(Pictures paired with source code)
========

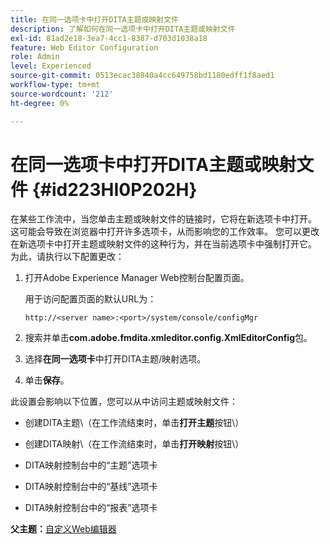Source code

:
 ```yaml
---
title: 在同一选项卡中打开DITA主题或映射文件
description: 了解如何在同一选项卡中打开DITA主题或映射文件
exl-id: 81ad2e18-3ea7-4cc1-8387-d703d1038a18
feature: Web Editor Configuration
role: Admin
level: Experienced
source-git-commit: 0513ecac38840a4cc649758bd1180edff1f8aed1
workflow-type: tm+mt
source-wordcount: '212'
ht-degree: 0%

---
```


# 在同一选项卡中打开DITA主题或映射文件 {#id223HI0P202H}

在某些工作流中，当您单击主题或映射文件的链接时，它将在新选项卡中打开。 这可能会导致在浏览器中打开许多选项卡，从而影响您的工作效率。 您可以更改在新选项卡中打开主题或映射文件的这种行为，并在当前选项卡中强制打开它。 为此，请执行以下配置更改：

1. 打开Adobe Experience Manager Web控制台配置页面。

   用于访问配置页面的默认URL为：

   ```http
   http://<server name>:<port>/system/console/configMgr
   ```

1. 搜索并单击&#x200B;**com.adobe.fmdita.xmleditor.config.XmlEditorConfig**&#x200B;包。

1. 选择&#x200B;**在同一选项卡**&#x200B;中打开DITA主题/映射选项。

1. 单击&#x200B;**保存**。


此设置会影响以下位置，您可以从中访问主题或映射文件：

- 创建DITA主题\（在工作流结束时，单击&#x200B;**打开主题**&#x200B;按钮\）

- 创建DITA映射\（在工作流结束时，单击&#x200B;**打开映射**&#x200B;按钮\）

- DITA映射控制台中的“主题”选项卡

- DITA映射控制台中的“基线”选项卡

- DITA映射控制台中的“报表”选项卡


**父主题：**[&#x200B;自定义Web编辑器](conf-web-editor.md)

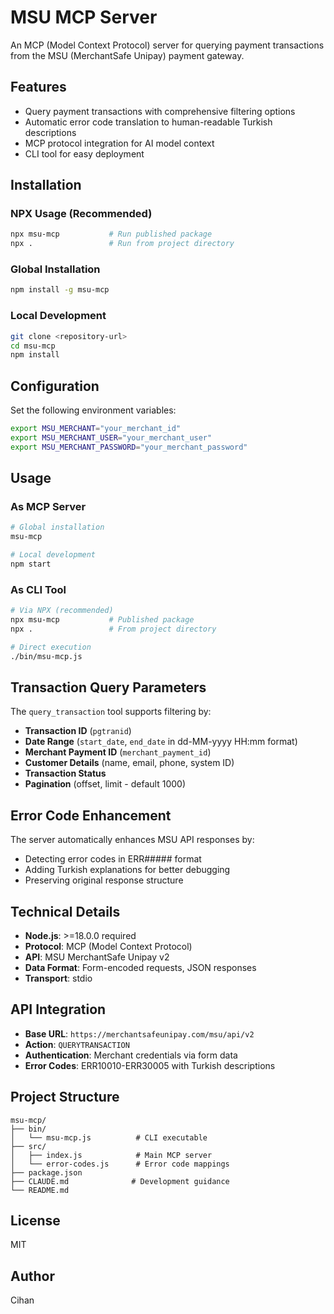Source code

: # MSU MCP Server

An MCP (Model Context Protocol) server for querying payment transactions from the MSU (MerchantSafe Unipay) payment gateway.

## Features

- Query payment transactions with comprehensive filtering options
- Automatic error code translation to human-readable Turkish descriptions  
- MCP protocol integration for AI model context
- CLI tool for easy deployment

## Installation

### NPX Usage (Recommended)
```bash
npx msu-mcp           # Run published package
npx .                 # Run from project directory
```

### Global Installation
```bash
npm install -g msu-mcp
```

### Local Development
```bash
git clone <repository-url>
cd msu-mcp
npm install
```

## Configuration

Set the following environment variables:

```bash
export MSU_MERCHANT="your_merchant_id"
export MSU_MERCHANT_USER="your_merchant_user"
export MSU_MERCHANT_PASSWORD="your_merchant_password"
```

## Usage

### As MCP Server
```bash
# Global installation
msu-mcp

# Local development
npm start
```

### As CLI Tool
```bash
# Via NPX (recommended)
npx msu-mcp           # Published package
npx .                 # From project directory

# Direct execution
./bin/msu-mcp.js
```

## Transaction Query Parameters

The `query_transaction` tool supports filtering by:

- **Transaction ID** (`pgtranid`)
- **Date Range** (`start_date`, `end_date` in dd-MM-yyyy HH:mm format)
- **Merchant Payment ID** (`merchant_payment_id`)
- **Customer Details** (name, email, phone, system ID)
- **Transaction Status**
- **Pagination** (offset, limit - default 1000)

## Error Code Enhancement

The server automatically enhances MSU API responses by:
- Detecting error codes in ERR##### format
- Adding Turkish explanations for better debugging
- Preserving original response structure

## Technical Details

- **Node.js**: >=18.0.0 required
- **Protocol**: MCP (Model Context Protocol)
- **API**: MSU MerchantSafe Unipay v2
- **Data Format**: Form-encoded requests, JSON responses
- **Transport**: stdio

## API Integration

- **Base URL**: `https://merchantsafeunipay.com/msu/api/v2`
- **Action**: `QUERYTRANSACTION`
- **Authentication**: Merchant credentials via form data
- **Error Codes**: ERR10010-ERR30005 with Turkish descriptions

## Project Structure

```
msu-mcp/
├── bin/
│   └── msu-mcp.js          # CLI executable
├── src/
│   ├── index.js            # Main MCP server
│   └── error-codes.js      # Error code mappings
├── package.json
├── CLAUDE.md              # Development guidance
└── README.md
```

## License

MIT

## Author

Cihan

========

TASK STATEMENT -
The preceding entries are to be returned verbatim, with every picture excluded.

TASK RESPONSE -
Source code

:
 ```yaml
---
title: 在同一选项卡中打开DITA主题或映射文件
description: 了解如何在同一选项卡中打开DITA主题或映射文件
exl-id: 81ad2e18-3ea7-4cc1-8387-d703d1038a18
feature: Web Editor Configuration
role: Admin
level: Experienced
source-git-commit: 0513ecac38840a4cc649758bd1180edff1f8aed1
workflow-type: tm+mt
source-wordcount: '212'
ht-degree: 0%

---
```


# 在同一选项卡中打开DITA主题或映射文件 {#id223HI0P202H}

在某些工作流中，当您单击主题或映射文件的链接时，它将在新选项卡中打开。 这可能会导致在浏览器中打开许多选项卡，从而影响您的工作效率。 您可以更改在新选项卡中打开主题或映射文件的这种行为，并在当前选项卡中强制打开它。 为此，请执行以下配置更改：

1. 打开Adobe Experience Manager Web控制台配置页面。

   用于访问配置页面的默认URL为：

   ```http
   http://<server name>:<port>/system/console/configMgr
   ```

1. 搜索并单击&#x200B;**com.adobe.fmdita.xmleditor.config.XmlEditorConfig**&#x200B;包。

1. 选择&#x200B;**在同一选项卡**&#x200B;中打开DITA主题/映射选项。

1. 单击&#x200B;**保存**。


此设置会影响以下位置，您可以从中访问主题或映射文件：

- 创建DITA主题\（在工作流结束时，单击&#x200B;**打开主题**&#x200B;按钮\）

- 创建DITA映射\（在工作流结束时，单击&#x200B;**打开映射**&#x200B;按钮\）

- DITA映射控制台中的“主题”选项卡

- DITA映射控制台中的“基线”选项卡

- DITA映射控制台中的“报表”选项卡


**父主题：**[&#x200B;自定义Web编辑器](conf-web-editor.md)

Source code

: # MSU MCP Server

An MCP (Model Context Protocol) server for querying payment transactions from the MSU (MerchantSafe Unipay) payment gateway.

## Features

- Query payment transactions with comprehensive filtering options
- Automatic error code translation to human-readable Turkish descriptions  
- MCP protocol integration for AI model context
- CLI tool for easy deployment

## Installation

### NPX Usage (Recommended)
```bash
npx msu-mcp           # Run published package
npx .                 # Run from project directory
```

### Global Installation
```bash
npm install -g msu-mcp
```

### Local Development
```bash
git clone <repository-url>
cd msu-mcp
npm install
```

## Configuration

Set the following environment variables:

```bash
export MSU_MERCHANT="your_merchant_id"
export MSU_MERCHANT_USER="your_merchant_user"
export MSU_MERCHANT_PASSWORD="your_merchant_password"
```

## Usage

### As MCP Server
```bash
# Global installation
msu-mcp

# Local development
npm start
```

### As CLI Tool
```bash
# Via NPX (recommended)
npx msu-mcp           # Published package
npx .                 # From project directory

# Direct execution
./bin/msu-mcp.js
```

## Transaction Query Parameters

The `query_transaction` tool supports filtering by:

- **Transaction ID** (`pgtranid`)
- **Date Range** (`start_date`, `end_date` in dd-MM-yyyy HH:mm format)
- **Merchant Payment ID** (`merchant_payment_id`)
- **Customer Details** (name, email, phone, system ID)
- **Transaction Status**
- **Pagination** (offset, limit - default 1000)

## Error Code Enhancement

The server automatically enhances MSU API responses by:
- Detecting error codes in ERR##### format
- Adding Turkish explanations for better debugging
- Preserving original response structure

## Technical Details

- **Node.js**: >=18.0.0 required
- **Protocol**: MCP (Model Context Protocol)
- **API**: MSU MerchantSafe Unipay v2
- **Data Format**: Form-encoded requests, JSON responses
- **Transport**: stdio

## API Integration

- **Base URL**: `https://merchantsafeunipay.com/msu/api/v2`
- **Action**: `QUERYTRANSACTION`
- **Authentication**: Merchant credentials via form data
- **Error Codes**: ERR10010-ERR30005 with Turkish descriptions

## Project Structure

```
msu-mcp/
├── bin/
│   └── msu-mcp.js          # CLI executable
├── src/
│   ├── index.js            # Main MCP server
│   └── error-codes.js      # Error code mappings
├── package.json
├── CLAUDE.md              # Development guidance
└── README.md
```

## License

MIT

## Author

Cihan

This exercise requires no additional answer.